The breakthrough came one Sunday evening in his local pub, the Wrestlers in Highgate, where he had a totally unanimous decision on the 28th attempt at a blend - what is now Sacred Gin. The pub's landlord, Martin Harley, immediately offered to make it the main gin at the establishment.

Hart then began marketing the spirit himself to restaurants, hotels and retailers, mostly within the M25. But the gin's reputation is taking it further afield - Hart said he was especially pleased when Alain Desenclos, restaurant director at Le Manoir aux Quat'Saisons called him up out of the blue to order some.

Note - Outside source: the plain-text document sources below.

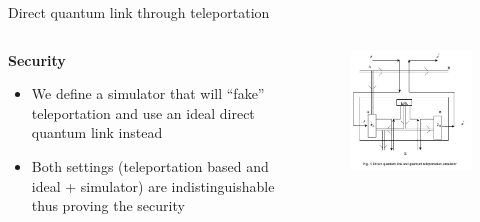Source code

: \documentclass[final]{beamer}
\newlength{\twocolwid}
\begin{document}
\begin{frame}[t]
\begin{columns}[t]
\begin{column}{\twocolwid}
\begin{columns}[t,totalwidth=\twocolwid]
\begin{column}{\twocolwid}
\begin{block}{Direct quantum link through teleportation}
\begin{columns}
    \begin{column}{.60 \textwidth} %
        \centering
       \textbf{Security}\\[.2cm]
       \begin{itemize}
           \item We define a simulator that will “fake” teleportation and use an ideal direct quantum link instead
          \item Both settings (teleportation based and ideal + simulator) are indistinguishable thus proving the security
       \end{itemize}
    \end{column} 
    \hfill%
    \begin{column}{.40\textwidth} %
       \centering
       \begin{figure}
         \includegraphics[width=0.95\linewidth]{direct_quantum_link_simulator.jpg}
       \end{figure}
    \end{column}%
  \end{columns}

\end{block}


\end{column} %


\end{columns}
\end{column}
\end{columns}
\end{frame}
\end{document}
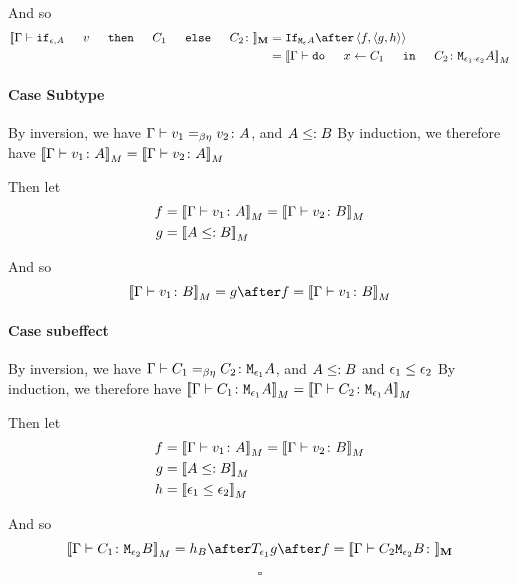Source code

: \documentclass{report}
\begin{document}
    And so
    \begin{equation}
        \begin{split}
            \deno{\gtyperelation{\ifthenelse{\e}{A}{v}{C_1}{C_2}}} & = \ifnt{\mea}\after \pr{f}{\pr{g}{h}}\\
             & = \deno{\gtyperelation{\doin{x}{C_1}{C_2}}{\M{\e_1\dot\e_2}{A}}}
        \end{split}
    \end{equation}
    \paragraph{Case Subtype}
    By inversion, we have $\Gamma \vdash v_1 =_{\beta\eta} v_2 \colon A$, and $A \leq: B$ 
    By induction, we therefore have ${\bf [\![}\Gamma \vdash v_1 \colon A{\bf ]\!]}_M = {\bf [\![}\Gamma \vdash v_2 \colon A{\bf ]\!]}_M$

    Then let
    \begin{align}
        f &{}={\bf [\![}\Gamma \vdash v_1 \colon A{\bf ]\!]}_M = {\bf [\![}\Gamma \vdash v_2 \colon B{\bf ]\!]}_M\\
        g &{}={\bf [\![}A \leq: B{\bf ]\!]}_M
    \end{align}



    And so
    \begin{equation}
            \deno{\gtyperelation{v_1}{B}} = g \after f = \deno{\gtyperelation{v_1}{B}}
    \end{equation}
    \paragraph{Case subeffect}
    By inversion, we have $\Gamma \vdash C_1 =_{\beta\eta} C_2 \colon \texttt{M}_{\epsilon_1}{A}$, and $A \leq: B$ and $\epsilon_1 \leq \epsilon_2$
    By induction, we therefore have ${\bf [\![}\Gamma \vdash C_1 \colon \texttt{M}_{\epsilon_1}{A}{\bf ]\!]}_M = {\bf [\![}\Gamma \vdash C_2 \colon \texttt{M}_{\epsilon_1}{A}{\bf ]\!]}_M$

    Then let
    \begin{align}
        f &{}=\deno{\gtyperelation{v_1}{A}} = \deno{\gtyperelation{v_2}{B}}\\
        g &{}=\deno{A \subtype B}\\
        h &{}=\deno{\e_1\subeffect\e_2}
    \end{align}

    And so
    \begin{equation}
            \deno{\gtyperelation{C_1}{\M{\e_2}{B}}} = h_B \after \T{\e_1}{g} \after f = \deno{\gtyperelation{C_2{\M{\e_2}{B}}}}
    \end{equation}

    $$\square$$
\end{document}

And bottles have even found their way as far as the famous Bristol gin bar in Madrid.

"I am very keen to emphasise that this is a proper, locally-made product," Hart says. "There are only four stills operating in London nowadays and they are all copper pot stills. No one else in the UK is using vacuum distilling techniques, as far as I can tell."

A vodka, flavoured with nutmeg and cubeb now follows, and Hart has already distilled 1,000 bottles, with enough botanicals hidden away in his house to make another 9,000 if required.

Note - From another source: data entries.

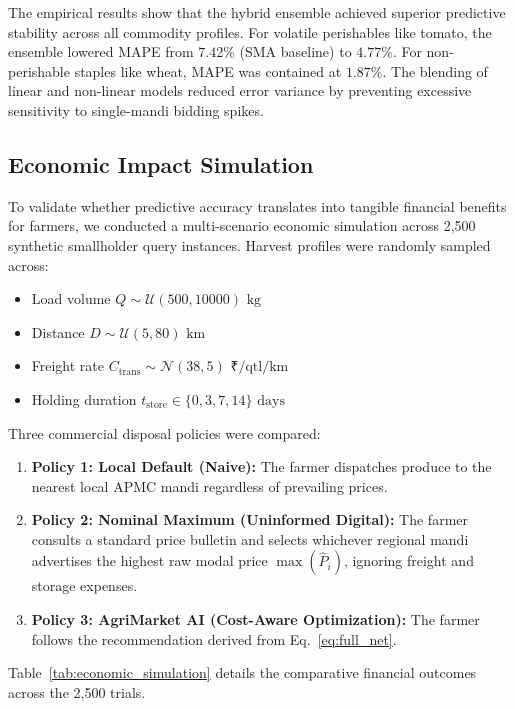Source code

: \documentclass[conference]{IEEEtran}
\begin{document}
The empirical results show that the hybrid ensemble achieved superior predictive stability across all commodity profiles. For volatile perishables like tomato, the ensemble lowered MAPE from $7.42\%$ (SMA baseline) to $4.77\%$. For non-perishable staples like wheat, MAPE was contained at $1.87\%$. The blending of linear and non-linear models reduced error variance by preventing excessive sensitivity to single-mandi bidding spikes.

\subsection{Economic Impact Simulation}
To validate whether predictive accuracy translates into tangible financial benefits for farmers, we conducted a multi-scenario economic simulation across 2,500 synthetic smallholder query instances. Harvest profiles were randomly sampled across:
\begin{itemize}
    \item Load volume $Q \sim \mathcal{U}(500, 10000)\text{ kg}$
    \item Distance $D \sim \mathcal{U}(5, 80)\text{ km}$
    \item Freight rate $C_{\text{trans}} \sim \mathcal{N}(38, 5)\text{ ₹/qtl/km}$
    \item Holding duration $t_{\text{store}} \in \{0, 3, 7, 14\}\text{ days}$
\end{itemize}

Three commercial disposal policies were compared:
\begin{enumerate}
    \item \textbf{Policy 1: Local Default (Naive):} The farmer dispatches produce to the nearest local APMC mandi regardless of prevailing prices.
    \item \textbf{Policy 2: Nominal Maximum (Uninformed Digital):} The farmer consults a standard price bulletin and selects whichever regional mandi advertises the highest raw modal price $\max(\hat{P}_i)$, ignoring freight and storage expenses.
    \item \textbf{Policy 3: AgriMarket AI (Cost-Aware Optimization):} The farmer follows the recommendation derived from Eq.~\eqref{eq:full_net}.
\end{enumerate}

Table~\ref{tab:economic_simulation} details the comparative financial outcomes across the 2,500 trials.
\end{document}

He isn't fazed by the question of what to do if demand grows, either - he reckons he can operate at least one other set of distillation apparatus without hiring any staff. At which point, the children may well have to decamp to the garden.


ALESSANDRO PALAZZI'S "MARTINEZ COCKTAIL"

Alessandro Palazzi, manager of the Dukes Bar at Dukes Hotel in London, says he chose Sacred Gin for his bar because he liked the fact that it was local, exclusive produce, made by a small company. Here, he shares the recipe for one of the first martini cocktails he ever created - the "Martinez Cocktail".


GIN - A SHORT HISTORY

The name gin is derived from the French word genièvre, or the Dutch, jenever, both of which mean "juniper". From the 11th century Italian monks were distilling crude spirits using juniper berries, which were recognised as possessing medicinal properties. But gin really took off in Holland and England in the 17th century. In England the government allowed unlicensed gin production at the same time as imposing heavy import duty on foreign spirits. As a result, gin was blamed for a variety of social and medical problems, and inspired William Hogarth's engraving, Gin Lane (pictured). Later, in the 19th century the London Dry Gin style was developed and used to mask the bitter flavour of quinine in tonic water - the only effective anti-malarial compound.